Saved data entries

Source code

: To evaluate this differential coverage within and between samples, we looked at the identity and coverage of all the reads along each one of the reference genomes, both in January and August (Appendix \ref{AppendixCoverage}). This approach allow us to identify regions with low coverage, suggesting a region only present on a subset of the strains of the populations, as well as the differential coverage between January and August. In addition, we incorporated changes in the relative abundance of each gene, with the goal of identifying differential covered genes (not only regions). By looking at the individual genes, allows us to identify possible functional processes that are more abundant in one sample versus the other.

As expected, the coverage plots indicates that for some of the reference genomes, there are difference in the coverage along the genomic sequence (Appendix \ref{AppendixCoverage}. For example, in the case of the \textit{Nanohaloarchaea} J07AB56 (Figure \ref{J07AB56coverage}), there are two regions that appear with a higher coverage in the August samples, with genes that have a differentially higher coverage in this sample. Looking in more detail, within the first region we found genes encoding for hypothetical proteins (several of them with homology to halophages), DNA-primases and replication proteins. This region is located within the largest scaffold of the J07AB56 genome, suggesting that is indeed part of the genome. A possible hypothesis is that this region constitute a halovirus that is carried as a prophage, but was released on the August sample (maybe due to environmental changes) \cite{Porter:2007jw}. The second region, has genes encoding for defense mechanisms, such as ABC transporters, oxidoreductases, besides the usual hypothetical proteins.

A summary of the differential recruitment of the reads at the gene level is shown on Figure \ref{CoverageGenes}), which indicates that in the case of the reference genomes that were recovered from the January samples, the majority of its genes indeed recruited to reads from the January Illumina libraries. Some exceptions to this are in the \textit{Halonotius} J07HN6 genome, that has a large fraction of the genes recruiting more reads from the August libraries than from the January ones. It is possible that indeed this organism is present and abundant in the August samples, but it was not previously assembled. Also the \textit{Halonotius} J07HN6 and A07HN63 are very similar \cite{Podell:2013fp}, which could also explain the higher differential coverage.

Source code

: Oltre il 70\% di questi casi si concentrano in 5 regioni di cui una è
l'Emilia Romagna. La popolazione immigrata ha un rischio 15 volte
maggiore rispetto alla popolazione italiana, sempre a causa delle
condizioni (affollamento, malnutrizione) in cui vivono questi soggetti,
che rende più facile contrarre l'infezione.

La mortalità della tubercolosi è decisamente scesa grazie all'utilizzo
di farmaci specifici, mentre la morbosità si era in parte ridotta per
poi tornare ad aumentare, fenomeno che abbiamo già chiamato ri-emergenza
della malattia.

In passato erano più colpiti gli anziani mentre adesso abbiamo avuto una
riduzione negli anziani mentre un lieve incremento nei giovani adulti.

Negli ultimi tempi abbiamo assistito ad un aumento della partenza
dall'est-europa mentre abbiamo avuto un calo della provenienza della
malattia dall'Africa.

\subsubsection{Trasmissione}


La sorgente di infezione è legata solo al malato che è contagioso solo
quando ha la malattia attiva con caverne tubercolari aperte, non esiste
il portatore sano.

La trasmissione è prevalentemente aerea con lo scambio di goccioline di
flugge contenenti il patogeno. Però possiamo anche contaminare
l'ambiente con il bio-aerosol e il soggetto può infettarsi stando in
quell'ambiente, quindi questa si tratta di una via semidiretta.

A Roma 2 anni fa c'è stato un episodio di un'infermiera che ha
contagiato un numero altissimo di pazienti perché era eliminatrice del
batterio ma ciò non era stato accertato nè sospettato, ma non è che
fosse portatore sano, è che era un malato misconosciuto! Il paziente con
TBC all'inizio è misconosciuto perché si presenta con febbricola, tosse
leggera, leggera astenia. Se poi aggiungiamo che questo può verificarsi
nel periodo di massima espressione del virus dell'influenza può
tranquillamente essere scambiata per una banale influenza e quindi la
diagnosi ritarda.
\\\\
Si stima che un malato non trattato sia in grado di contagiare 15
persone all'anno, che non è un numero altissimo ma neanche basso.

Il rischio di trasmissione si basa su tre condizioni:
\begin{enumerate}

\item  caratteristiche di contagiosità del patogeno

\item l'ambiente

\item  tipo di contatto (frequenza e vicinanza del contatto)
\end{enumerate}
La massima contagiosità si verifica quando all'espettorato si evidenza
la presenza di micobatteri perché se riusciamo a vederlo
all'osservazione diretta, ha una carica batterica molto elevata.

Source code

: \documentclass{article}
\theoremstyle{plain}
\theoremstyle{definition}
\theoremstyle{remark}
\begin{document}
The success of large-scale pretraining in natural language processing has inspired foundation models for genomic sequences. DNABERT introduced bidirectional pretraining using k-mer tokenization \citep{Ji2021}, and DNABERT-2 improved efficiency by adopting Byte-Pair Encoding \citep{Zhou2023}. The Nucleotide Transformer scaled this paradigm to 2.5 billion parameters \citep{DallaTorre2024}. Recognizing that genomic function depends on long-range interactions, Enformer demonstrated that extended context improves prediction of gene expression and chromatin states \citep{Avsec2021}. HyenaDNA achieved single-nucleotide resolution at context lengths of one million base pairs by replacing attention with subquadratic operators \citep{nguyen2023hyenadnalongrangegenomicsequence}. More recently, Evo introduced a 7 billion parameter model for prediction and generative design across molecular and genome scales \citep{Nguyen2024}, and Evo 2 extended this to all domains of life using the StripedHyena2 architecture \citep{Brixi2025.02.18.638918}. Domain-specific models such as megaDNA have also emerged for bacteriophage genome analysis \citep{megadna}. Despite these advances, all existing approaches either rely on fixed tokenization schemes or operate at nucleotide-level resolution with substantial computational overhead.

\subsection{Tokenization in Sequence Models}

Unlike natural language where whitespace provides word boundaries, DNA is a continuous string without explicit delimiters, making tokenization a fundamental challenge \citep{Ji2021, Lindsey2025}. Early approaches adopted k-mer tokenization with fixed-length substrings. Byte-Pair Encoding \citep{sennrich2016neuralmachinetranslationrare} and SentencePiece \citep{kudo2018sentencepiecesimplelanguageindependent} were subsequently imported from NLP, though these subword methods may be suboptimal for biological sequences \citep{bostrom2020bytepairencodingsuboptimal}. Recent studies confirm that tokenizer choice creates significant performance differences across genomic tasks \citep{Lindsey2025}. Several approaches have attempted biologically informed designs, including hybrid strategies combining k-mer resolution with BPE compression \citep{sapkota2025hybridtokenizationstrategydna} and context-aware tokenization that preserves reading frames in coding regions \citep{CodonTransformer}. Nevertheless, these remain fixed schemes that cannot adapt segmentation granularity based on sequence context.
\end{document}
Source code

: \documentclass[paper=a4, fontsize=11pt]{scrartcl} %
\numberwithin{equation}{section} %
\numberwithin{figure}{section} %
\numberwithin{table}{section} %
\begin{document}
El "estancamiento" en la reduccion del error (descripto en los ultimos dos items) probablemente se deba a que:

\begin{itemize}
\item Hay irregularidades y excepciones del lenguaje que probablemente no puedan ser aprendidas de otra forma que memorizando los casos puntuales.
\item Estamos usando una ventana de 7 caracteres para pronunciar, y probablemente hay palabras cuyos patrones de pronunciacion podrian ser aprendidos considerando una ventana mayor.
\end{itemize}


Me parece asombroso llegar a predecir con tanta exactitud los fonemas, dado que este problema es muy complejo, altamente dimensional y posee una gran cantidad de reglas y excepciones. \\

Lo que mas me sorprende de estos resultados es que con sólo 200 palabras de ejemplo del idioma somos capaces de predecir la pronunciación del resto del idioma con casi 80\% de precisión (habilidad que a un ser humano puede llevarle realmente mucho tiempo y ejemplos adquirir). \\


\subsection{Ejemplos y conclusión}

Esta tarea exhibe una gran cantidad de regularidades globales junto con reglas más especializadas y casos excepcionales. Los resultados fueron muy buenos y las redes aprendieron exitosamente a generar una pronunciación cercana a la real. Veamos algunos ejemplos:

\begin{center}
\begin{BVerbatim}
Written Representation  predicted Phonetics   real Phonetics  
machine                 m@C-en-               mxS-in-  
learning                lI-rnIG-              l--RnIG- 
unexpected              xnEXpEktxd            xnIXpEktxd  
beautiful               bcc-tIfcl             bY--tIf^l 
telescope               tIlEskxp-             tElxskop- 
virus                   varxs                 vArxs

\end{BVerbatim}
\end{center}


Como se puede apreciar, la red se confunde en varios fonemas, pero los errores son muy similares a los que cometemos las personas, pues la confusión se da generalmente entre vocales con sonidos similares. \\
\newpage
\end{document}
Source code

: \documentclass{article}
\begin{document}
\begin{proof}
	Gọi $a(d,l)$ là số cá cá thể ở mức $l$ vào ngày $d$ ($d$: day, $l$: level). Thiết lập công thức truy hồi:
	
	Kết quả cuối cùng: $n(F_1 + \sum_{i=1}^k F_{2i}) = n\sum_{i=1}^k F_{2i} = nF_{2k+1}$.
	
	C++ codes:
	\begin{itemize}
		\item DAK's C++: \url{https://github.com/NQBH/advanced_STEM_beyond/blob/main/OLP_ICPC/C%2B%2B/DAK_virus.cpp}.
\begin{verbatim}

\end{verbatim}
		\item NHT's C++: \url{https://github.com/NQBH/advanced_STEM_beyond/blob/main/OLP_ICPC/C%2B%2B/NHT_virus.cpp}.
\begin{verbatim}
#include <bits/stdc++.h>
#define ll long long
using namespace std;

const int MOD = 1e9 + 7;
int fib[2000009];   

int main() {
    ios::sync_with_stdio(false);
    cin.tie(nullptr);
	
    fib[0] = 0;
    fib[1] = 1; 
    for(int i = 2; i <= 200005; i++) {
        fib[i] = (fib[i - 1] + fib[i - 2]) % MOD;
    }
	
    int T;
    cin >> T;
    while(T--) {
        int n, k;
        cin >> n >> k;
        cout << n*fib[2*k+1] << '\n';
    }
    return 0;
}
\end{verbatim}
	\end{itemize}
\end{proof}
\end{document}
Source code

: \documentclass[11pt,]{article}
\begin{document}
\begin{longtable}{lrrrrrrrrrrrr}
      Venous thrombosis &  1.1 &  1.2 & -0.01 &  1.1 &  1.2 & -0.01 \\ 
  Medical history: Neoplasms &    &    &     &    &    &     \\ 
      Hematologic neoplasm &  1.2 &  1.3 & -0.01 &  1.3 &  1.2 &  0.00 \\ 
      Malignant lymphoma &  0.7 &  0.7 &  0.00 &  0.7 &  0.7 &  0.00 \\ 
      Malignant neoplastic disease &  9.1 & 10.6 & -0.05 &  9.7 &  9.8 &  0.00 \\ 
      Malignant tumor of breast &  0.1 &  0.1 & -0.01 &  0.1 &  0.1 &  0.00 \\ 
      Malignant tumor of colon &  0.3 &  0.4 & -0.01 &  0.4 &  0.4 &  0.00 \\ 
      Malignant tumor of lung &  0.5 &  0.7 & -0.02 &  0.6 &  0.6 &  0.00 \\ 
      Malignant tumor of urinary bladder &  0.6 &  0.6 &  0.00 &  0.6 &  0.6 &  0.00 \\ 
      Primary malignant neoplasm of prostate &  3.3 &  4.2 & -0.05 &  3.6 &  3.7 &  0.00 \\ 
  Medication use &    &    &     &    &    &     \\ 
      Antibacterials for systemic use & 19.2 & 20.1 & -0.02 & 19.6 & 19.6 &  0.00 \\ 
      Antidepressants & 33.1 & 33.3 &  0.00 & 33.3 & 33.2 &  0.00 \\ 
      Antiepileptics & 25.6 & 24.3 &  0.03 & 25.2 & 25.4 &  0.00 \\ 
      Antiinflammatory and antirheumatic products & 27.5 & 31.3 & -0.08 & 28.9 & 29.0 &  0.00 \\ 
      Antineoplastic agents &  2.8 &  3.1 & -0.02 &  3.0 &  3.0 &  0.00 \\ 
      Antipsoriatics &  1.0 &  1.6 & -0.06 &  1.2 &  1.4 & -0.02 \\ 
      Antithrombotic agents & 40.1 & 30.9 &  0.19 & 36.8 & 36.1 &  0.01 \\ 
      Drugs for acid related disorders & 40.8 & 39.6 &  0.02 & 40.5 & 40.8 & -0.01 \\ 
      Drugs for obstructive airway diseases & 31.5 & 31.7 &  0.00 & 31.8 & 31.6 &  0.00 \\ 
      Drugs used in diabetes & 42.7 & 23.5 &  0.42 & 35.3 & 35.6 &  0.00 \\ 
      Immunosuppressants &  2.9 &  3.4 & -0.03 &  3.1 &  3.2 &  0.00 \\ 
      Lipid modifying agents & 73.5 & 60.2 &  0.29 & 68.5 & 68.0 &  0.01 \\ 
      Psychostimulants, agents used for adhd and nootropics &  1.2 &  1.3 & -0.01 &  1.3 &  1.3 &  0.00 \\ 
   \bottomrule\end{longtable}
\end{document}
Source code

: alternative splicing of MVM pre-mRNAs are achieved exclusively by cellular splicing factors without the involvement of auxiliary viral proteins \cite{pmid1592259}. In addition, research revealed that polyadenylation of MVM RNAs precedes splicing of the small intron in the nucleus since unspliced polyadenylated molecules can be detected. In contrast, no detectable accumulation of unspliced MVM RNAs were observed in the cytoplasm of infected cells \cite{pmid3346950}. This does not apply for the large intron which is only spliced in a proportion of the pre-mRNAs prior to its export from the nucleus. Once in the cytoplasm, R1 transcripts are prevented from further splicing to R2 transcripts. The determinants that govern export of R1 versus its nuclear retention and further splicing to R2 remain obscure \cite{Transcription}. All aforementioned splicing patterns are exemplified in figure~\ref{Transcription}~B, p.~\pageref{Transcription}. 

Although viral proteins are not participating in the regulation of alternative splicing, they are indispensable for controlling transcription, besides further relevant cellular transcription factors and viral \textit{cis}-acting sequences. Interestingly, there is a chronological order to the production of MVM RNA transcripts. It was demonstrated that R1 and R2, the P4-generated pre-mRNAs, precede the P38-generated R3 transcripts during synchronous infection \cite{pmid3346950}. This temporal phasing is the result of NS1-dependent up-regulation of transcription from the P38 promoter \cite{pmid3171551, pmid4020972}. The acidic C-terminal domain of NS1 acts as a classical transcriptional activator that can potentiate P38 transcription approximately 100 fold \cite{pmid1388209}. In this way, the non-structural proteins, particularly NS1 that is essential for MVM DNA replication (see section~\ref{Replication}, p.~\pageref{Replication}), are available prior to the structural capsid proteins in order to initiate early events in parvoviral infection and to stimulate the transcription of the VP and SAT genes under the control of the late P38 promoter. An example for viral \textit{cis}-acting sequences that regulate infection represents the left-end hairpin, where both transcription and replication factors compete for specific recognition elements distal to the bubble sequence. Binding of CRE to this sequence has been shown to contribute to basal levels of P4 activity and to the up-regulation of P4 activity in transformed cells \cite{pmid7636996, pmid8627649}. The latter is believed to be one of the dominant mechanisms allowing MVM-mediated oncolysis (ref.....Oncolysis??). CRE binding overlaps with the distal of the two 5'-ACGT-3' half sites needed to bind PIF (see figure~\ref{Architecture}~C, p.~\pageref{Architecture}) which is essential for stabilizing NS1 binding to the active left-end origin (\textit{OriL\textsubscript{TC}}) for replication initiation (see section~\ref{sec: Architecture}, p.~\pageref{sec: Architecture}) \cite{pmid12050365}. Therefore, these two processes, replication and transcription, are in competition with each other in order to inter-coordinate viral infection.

What is expected
Every line above in which the word "perché" occurs is to be copied.

Result of this task
contagiato un numero altissimo di pazienti perché era eliminatrice del
TBC all'inizio è misconosciuto perché si presenta con febbricola, tosse
la presenza di micobatteri perché se riusciamo a vederlo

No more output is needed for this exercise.